Canada joins nations banning sale of ICE vehicles

It seems that more and more nations are beginning to adopt a policy of allowing only brand new electric-powered vehicles to be sold in their jurisdictions in the near future. Recently, Indonesia (currently Southeast Asia’s largest motorcycle market) declared that no more brand new Internal Combustion Engine (ICE) motorcycles should be sold in the country by 2050.

Singapore also adopted a similar policy by banning motorcycles they consider “old” from their streets by 2028. India, as well as some European nations, had already enacted similar measures earlier. Now, Canada is the newest country that’s taking on drastic measures to significantly cut greenhouse gas emissions.

In a recent announcement from the Canadian government agency, Transport Canada (TC), which is the Philippines’ DOTr counterpart, they are accelerating the complete eradication of ICE-powered vehicles by outlawing them by 2035 – which is 5-years earlier than the original 2040 plan.

“Today, we take another important step on the road to net zero by accelerating our zero-emission vehicle targets to 2035. Achieving this target will require all Canadians, and businesses big and small, to embrace the change and go electric. That is why we will continue to invest in measures that put Canadians in the driver’s seat to a net zero future,” said Seamus O’Regan Jr , the Canadian minister of natural resources.

To put it simply, the sale of all brand-new, light to medium duty road vehicles powered by internal combustion engines will be banned by 2035.

Are ICE motorcycles included in the ban?

Well, that’s still for clarification. According to, this is what the Canadian government had to say about two-wheelers being included in the ban:

“Transportation is the second-largest source of greenhouse gas emissions in Canada, accounting for a quarter of Canada's total emissions. At the moment, the Government of Canada’s objective is to reduce emissions from cars and light trucks, which together represent half of transportation greenhouse gas emissions.”
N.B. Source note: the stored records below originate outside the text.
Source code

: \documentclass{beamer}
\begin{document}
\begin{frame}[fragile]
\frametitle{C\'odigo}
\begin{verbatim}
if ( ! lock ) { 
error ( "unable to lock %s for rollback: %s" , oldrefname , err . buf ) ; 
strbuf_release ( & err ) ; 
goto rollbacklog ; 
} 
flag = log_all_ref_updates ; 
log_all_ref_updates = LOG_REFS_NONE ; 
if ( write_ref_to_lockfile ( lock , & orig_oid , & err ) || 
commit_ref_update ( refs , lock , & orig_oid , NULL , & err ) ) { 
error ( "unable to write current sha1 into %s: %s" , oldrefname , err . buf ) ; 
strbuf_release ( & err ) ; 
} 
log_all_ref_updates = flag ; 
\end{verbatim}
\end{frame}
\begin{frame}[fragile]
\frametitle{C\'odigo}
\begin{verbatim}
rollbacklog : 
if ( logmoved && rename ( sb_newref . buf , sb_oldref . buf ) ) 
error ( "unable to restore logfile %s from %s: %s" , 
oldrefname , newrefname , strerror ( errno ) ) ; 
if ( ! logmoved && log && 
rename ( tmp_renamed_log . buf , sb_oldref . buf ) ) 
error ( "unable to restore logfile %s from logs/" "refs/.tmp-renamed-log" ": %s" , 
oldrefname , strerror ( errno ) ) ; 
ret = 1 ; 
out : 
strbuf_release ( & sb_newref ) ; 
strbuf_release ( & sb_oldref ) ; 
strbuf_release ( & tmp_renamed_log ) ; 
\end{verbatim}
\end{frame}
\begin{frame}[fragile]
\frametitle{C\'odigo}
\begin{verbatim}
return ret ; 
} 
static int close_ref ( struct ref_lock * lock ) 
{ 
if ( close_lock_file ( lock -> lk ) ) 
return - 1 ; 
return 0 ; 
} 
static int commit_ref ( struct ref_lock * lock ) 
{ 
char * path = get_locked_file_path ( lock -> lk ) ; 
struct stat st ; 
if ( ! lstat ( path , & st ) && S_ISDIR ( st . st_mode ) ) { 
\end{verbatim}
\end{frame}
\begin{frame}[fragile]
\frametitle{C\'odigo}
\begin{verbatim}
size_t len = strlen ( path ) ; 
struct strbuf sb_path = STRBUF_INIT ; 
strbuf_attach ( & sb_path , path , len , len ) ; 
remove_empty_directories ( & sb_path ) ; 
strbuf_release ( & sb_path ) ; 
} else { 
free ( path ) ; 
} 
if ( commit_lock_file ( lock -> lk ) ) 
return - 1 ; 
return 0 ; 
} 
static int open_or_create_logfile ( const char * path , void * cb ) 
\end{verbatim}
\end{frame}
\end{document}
As such, it looks like motorcycles are safe for the mean time.

Will the Philippines follow?

Currently, Pinoy petrol heads have nothing to worry about, since our country has yet to come up with a clear-cut and cost-effective policy to reduce our greenhouse emissions. In fact, the current emissions restriction for motorcycles is still at Euro-3. But who knows?

The election season is just around the corner and it is very likely that one of the candidates seeking office may just have an EV-only policy included in his or her platform.